DATA EXTRACT:
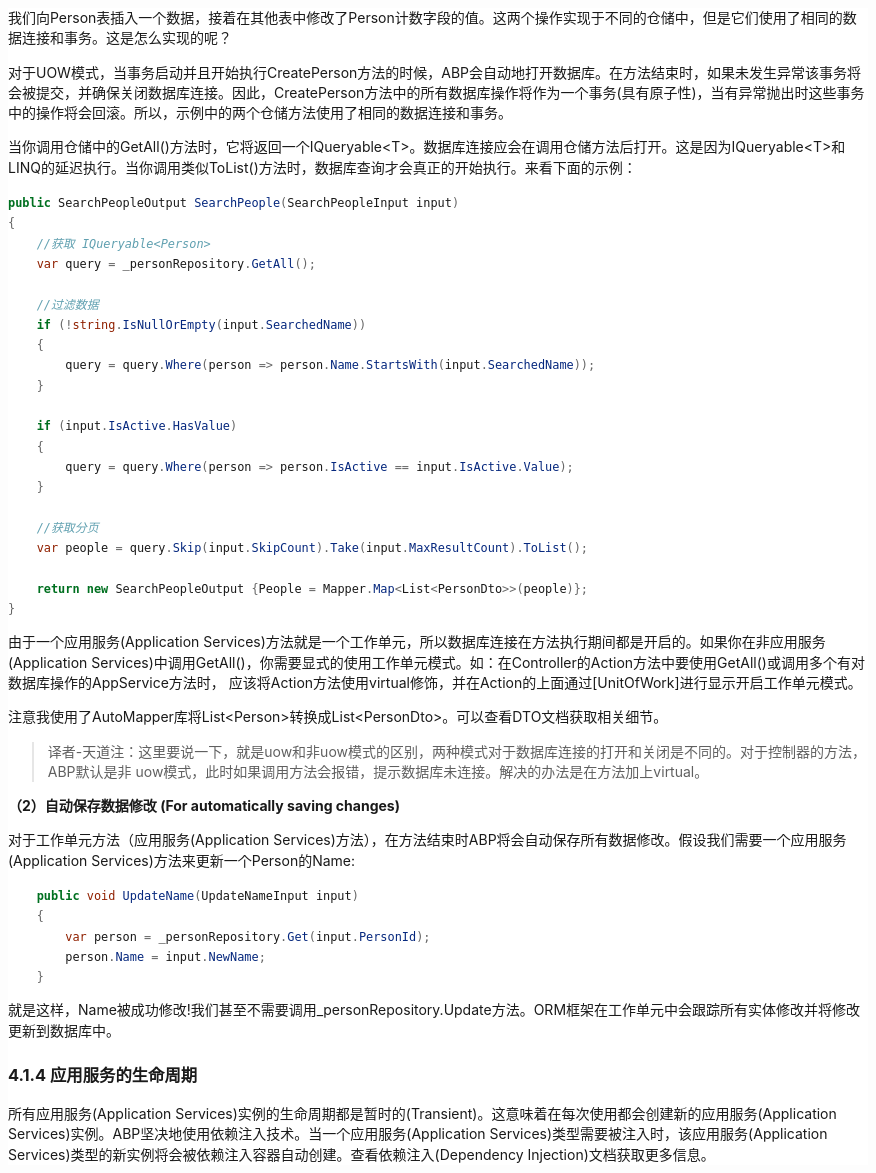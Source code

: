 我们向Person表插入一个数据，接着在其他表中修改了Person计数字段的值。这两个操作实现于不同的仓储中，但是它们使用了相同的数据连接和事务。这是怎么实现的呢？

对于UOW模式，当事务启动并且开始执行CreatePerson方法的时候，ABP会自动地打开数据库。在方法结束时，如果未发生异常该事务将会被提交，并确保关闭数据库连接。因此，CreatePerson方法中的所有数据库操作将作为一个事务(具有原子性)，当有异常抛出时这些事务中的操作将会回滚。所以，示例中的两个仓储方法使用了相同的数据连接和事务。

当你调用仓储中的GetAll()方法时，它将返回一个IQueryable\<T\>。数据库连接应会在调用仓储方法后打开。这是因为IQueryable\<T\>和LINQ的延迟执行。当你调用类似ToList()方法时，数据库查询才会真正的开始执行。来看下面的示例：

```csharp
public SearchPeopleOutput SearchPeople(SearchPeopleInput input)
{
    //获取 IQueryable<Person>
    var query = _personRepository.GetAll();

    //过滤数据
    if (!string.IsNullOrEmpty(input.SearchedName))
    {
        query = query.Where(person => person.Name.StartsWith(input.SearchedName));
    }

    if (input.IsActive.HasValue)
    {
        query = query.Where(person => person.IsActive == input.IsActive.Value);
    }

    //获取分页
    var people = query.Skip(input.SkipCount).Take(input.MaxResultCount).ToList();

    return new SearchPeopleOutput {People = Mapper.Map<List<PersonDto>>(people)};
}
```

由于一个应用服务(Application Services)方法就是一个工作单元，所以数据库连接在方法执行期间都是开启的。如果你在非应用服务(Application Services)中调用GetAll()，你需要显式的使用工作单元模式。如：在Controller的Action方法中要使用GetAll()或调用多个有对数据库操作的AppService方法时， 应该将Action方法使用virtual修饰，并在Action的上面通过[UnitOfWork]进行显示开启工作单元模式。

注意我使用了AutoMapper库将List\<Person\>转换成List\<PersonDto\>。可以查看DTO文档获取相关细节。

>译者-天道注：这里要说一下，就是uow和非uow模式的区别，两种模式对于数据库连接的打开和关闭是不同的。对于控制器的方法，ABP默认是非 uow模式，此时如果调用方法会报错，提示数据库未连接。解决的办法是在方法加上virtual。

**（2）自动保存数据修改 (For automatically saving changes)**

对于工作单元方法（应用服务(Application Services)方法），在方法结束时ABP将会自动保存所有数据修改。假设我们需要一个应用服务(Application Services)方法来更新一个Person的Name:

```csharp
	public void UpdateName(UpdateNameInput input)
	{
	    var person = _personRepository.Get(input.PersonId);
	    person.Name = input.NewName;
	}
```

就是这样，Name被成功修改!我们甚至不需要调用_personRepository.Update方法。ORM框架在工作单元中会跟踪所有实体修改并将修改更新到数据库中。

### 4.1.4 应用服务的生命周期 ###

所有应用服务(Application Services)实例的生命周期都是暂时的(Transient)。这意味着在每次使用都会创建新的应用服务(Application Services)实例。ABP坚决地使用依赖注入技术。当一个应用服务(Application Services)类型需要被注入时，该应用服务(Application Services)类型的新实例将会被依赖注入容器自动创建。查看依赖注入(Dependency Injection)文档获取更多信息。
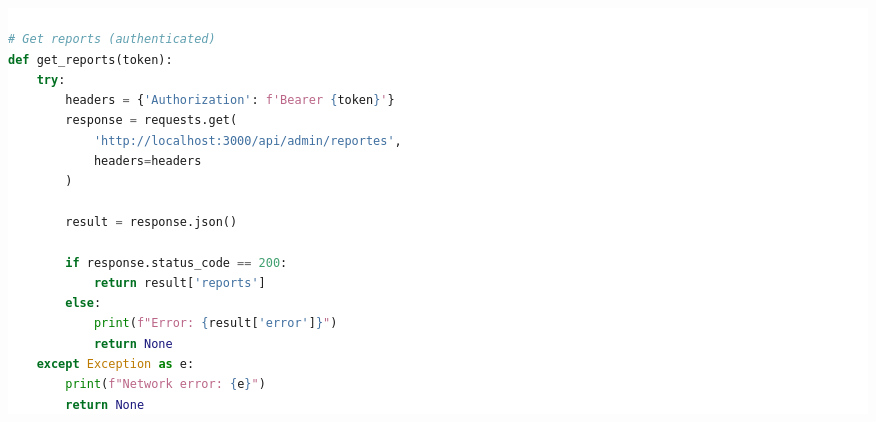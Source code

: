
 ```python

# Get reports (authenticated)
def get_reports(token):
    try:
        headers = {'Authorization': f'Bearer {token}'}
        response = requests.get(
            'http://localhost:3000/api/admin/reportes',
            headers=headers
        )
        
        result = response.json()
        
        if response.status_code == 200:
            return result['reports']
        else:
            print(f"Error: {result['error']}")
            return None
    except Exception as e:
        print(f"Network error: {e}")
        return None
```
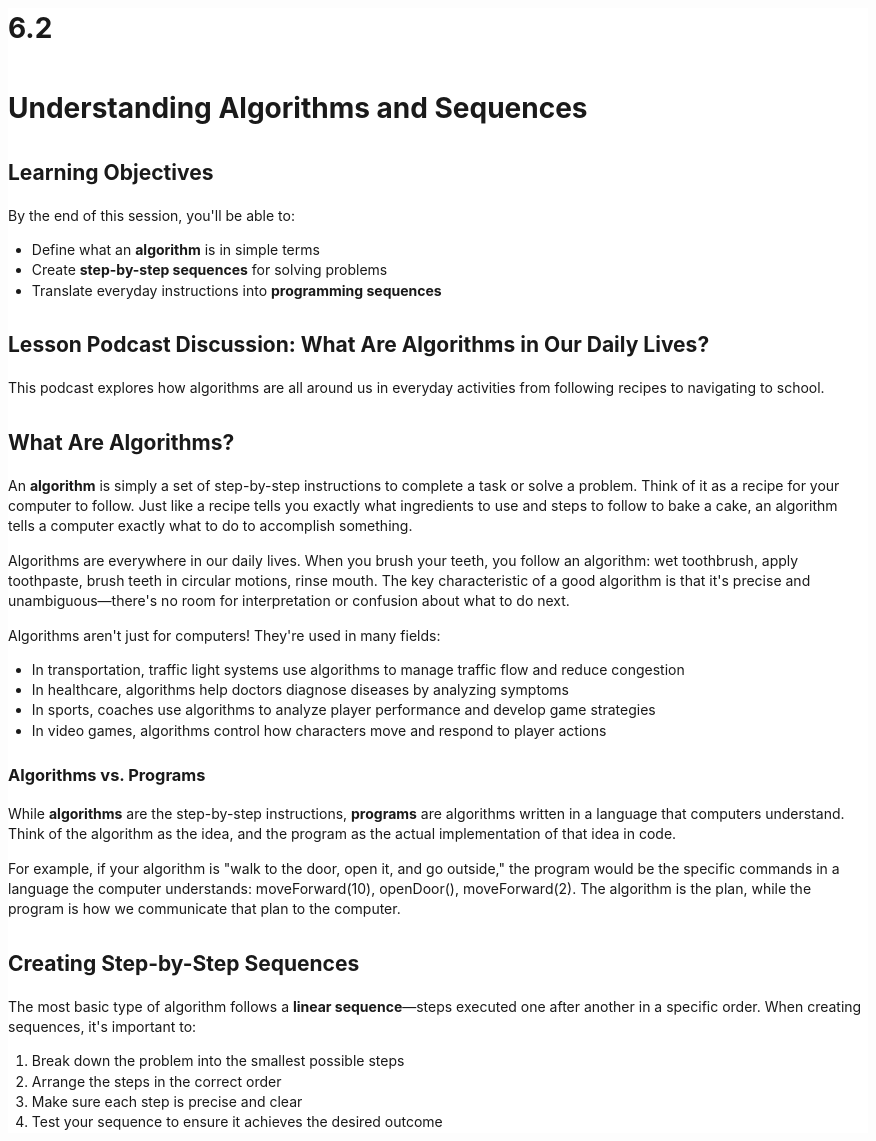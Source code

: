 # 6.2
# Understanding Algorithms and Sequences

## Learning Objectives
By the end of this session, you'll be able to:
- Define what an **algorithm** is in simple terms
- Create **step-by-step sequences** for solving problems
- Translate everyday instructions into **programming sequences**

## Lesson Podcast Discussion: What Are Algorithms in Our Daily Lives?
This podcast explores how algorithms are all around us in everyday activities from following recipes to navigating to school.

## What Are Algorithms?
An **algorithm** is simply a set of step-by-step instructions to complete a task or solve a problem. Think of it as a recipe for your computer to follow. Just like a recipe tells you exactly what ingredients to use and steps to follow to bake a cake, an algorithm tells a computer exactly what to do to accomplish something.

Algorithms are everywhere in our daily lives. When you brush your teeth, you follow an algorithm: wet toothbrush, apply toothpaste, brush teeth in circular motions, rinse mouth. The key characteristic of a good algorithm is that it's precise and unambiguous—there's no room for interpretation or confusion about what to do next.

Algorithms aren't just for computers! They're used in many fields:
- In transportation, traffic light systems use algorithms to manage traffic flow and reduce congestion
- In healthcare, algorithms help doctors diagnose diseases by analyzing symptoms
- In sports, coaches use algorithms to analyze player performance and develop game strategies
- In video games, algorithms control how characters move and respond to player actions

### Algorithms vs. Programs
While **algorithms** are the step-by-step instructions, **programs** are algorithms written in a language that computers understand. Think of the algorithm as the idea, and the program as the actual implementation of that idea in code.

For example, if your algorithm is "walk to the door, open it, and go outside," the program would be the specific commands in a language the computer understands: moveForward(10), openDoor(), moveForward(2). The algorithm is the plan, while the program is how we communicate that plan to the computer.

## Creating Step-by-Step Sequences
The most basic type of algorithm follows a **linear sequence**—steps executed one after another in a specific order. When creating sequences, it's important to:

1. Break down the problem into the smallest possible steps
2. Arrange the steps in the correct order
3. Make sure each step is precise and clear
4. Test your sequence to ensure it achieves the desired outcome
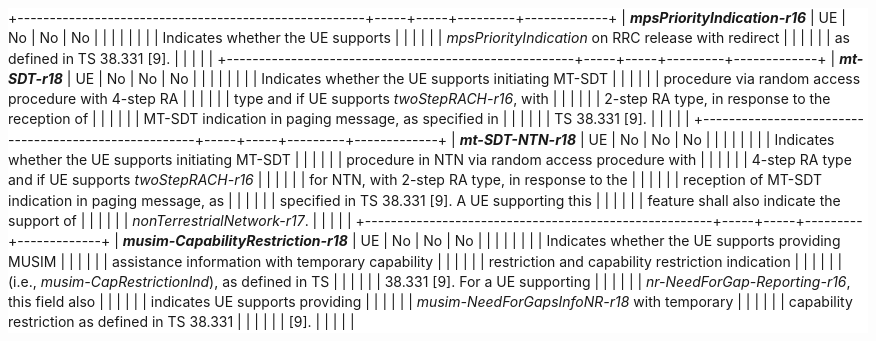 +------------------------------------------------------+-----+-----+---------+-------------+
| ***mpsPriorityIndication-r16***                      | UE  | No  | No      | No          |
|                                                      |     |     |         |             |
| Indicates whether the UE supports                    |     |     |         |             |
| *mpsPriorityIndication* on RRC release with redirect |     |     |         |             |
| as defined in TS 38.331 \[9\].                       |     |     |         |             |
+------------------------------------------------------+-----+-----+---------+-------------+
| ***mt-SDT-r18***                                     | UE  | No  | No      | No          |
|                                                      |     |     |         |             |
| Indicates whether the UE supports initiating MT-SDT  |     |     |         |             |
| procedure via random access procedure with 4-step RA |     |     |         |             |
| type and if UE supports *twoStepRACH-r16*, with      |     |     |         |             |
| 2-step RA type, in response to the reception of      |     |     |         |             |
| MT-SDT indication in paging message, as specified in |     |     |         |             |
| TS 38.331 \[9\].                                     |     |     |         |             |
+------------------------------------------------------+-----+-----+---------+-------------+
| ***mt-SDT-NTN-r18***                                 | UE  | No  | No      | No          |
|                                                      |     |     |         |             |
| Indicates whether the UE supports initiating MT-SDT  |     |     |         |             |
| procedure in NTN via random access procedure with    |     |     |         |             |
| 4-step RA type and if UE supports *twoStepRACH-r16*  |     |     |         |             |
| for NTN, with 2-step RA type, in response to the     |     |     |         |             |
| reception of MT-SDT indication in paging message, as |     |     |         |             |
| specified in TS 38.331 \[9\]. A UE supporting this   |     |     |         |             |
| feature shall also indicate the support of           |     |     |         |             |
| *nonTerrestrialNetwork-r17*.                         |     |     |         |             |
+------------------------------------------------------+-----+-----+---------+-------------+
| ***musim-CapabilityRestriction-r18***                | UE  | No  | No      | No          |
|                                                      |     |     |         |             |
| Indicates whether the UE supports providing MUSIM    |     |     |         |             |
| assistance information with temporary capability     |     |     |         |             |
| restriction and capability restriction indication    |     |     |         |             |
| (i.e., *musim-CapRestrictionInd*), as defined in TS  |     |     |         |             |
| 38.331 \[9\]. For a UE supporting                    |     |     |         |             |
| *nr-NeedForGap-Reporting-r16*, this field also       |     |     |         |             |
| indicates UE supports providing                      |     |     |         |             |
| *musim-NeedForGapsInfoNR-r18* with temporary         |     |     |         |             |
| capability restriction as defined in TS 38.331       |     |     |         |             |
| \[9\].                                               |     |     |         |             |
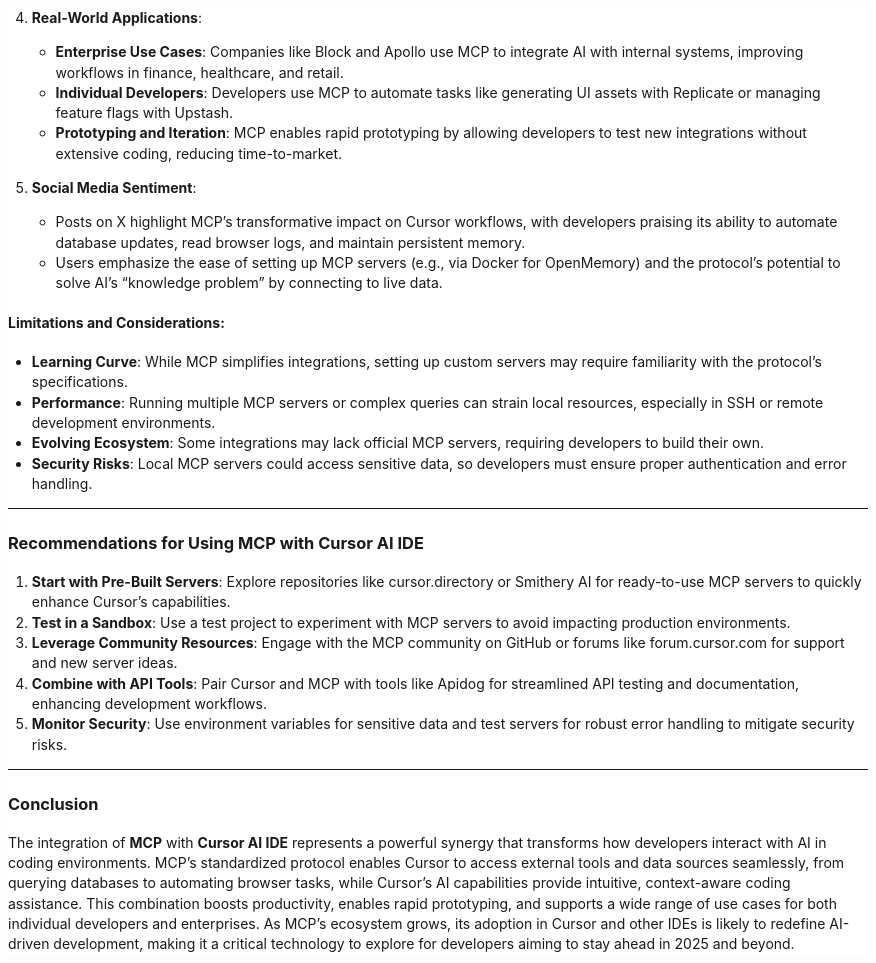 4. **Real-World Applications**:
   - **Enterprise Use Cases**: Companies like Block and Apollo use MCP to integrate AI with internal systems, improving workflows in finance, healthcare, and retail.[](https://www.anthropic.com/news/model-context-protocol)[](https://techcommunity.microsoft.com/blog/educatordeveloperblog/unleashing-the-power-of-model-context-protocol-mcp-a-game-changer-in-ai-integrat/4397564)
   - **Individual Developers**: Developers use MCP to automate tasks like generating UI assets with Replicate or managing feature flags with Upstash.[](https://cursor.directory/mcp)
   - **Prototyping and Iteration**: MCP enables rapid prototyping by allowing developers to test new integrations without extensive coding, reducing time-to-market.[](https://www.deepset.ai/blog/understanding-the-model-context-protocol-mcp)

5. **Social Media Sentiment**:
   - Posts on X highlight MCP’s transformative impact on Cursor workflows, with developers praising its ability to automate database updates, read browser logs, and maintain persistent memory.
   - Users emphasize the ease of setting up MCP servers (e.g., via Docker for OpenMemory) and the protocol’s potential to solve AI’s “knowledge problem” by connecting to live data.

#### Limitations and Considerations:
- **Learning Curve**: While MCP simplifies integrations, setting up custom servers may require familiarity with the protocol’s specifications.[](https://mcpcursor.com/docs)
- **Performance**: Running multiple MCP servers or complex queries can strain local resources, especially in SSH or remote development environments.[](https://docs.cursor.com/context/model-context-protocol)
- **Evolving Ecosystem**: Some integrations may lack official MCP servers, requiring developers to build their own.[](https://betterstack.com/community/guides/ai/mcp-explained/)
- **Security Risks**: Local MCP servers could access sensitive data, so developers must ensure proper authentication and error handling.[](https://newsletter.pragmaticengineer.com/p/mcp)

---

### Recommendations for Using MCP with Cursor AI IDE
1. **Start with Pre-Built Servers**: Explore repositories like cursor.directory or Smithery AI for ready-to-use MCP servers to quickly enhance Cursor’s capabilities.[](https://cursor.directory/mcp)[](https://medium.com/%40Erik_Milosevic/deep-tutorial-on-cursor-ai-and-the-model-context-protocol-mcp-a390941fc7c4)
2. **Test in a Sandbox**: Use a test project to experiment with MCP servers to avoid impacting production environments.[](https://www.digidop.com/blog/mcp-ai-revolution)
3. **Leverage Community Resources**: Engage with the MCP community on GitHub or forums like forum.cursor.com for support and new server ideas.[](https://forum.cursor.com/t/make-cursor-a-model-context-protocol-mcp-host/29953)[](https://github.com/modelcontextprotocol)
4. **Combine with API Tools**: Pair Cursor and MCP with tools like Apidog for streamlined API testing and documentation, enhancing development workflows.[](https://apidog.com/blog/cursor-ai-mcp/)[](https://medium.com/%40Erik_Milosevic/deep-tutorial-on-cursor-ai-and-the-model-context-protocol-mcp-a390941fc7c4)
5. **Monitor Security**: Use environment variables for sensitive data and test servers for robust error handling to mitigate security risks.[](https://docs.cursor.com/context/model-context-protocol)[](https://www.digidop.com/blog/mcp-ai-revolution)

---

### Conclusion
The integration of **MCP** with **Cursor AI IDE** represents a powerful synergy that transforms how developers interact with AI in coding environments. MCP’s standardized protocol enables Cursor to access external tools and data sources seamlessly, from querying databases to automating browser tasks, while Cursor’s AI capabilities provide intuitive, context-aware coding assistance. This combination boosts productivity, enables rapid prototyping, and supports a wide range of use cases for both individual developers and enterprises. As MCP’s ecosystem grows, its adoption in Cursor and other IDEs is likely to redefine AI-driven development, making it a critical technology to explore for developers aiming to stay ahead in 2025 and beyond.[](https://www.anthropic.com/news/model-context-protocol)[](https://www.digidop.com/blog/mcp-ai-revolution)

WHAT TO DO:
Output only the lines above from the line that holds "### Algorithms vs. Programs" through the line that holds "procedure via random", both ends included, and exclude pictures.

REPLY:
### Algorithms vs. Programs
While **algorithms** are the step-by-step instructions, **programs** are algorithms written in a language that computers understand. Think of the algorithm as the idea, and the program as the actual implementation of that idea in code.

For example, if your algorithm is "walk to the door, open it, and go outside," the program would be the specific commands in a language the computer understands: moveForward(10), openDoor(), moveForward(2). The algorithm is the plan, while the program is how we communicate that plan to the computer.

## Creating Step-by-Step Sequences
The most basic type of algorithm follows a **linear sequence**—steps executed one after another in a specific order. When creating sequences, it's important to:

1. Break down the problem into the smallest possible steps
2. Arrange the steps in the correct order
3. Make sure each step is precise and clear
4. Test your sequence to ensure it achieves the desired outcome
 +------------------------------------------------------+-----+-----+---------+-------------+
| ***mpsPriorityIndication-r16***                      | UE  | No  | No      | No          |
|                                                      |     |     |         |             |
| Indicates whether the UE supports                    |     |     |         |             |
| *mpsPriorityIndication* on RRC release with redirect |     |     |         |             |
| as defined in TS 38.331 \[9\].                       |     |     |         |             |
+------------------------------------------------------+-----+-----+---------+-------------+
| ***mt-SDT-r18***                                     | UE  | No  | No      | No          |
|                                                      |     |     |         |             |
| Indicates whether the UE supports initiating MT-SDT  |     |     |         |             |
| procedure via random access procedure with 4-step RA |     |     |         |             |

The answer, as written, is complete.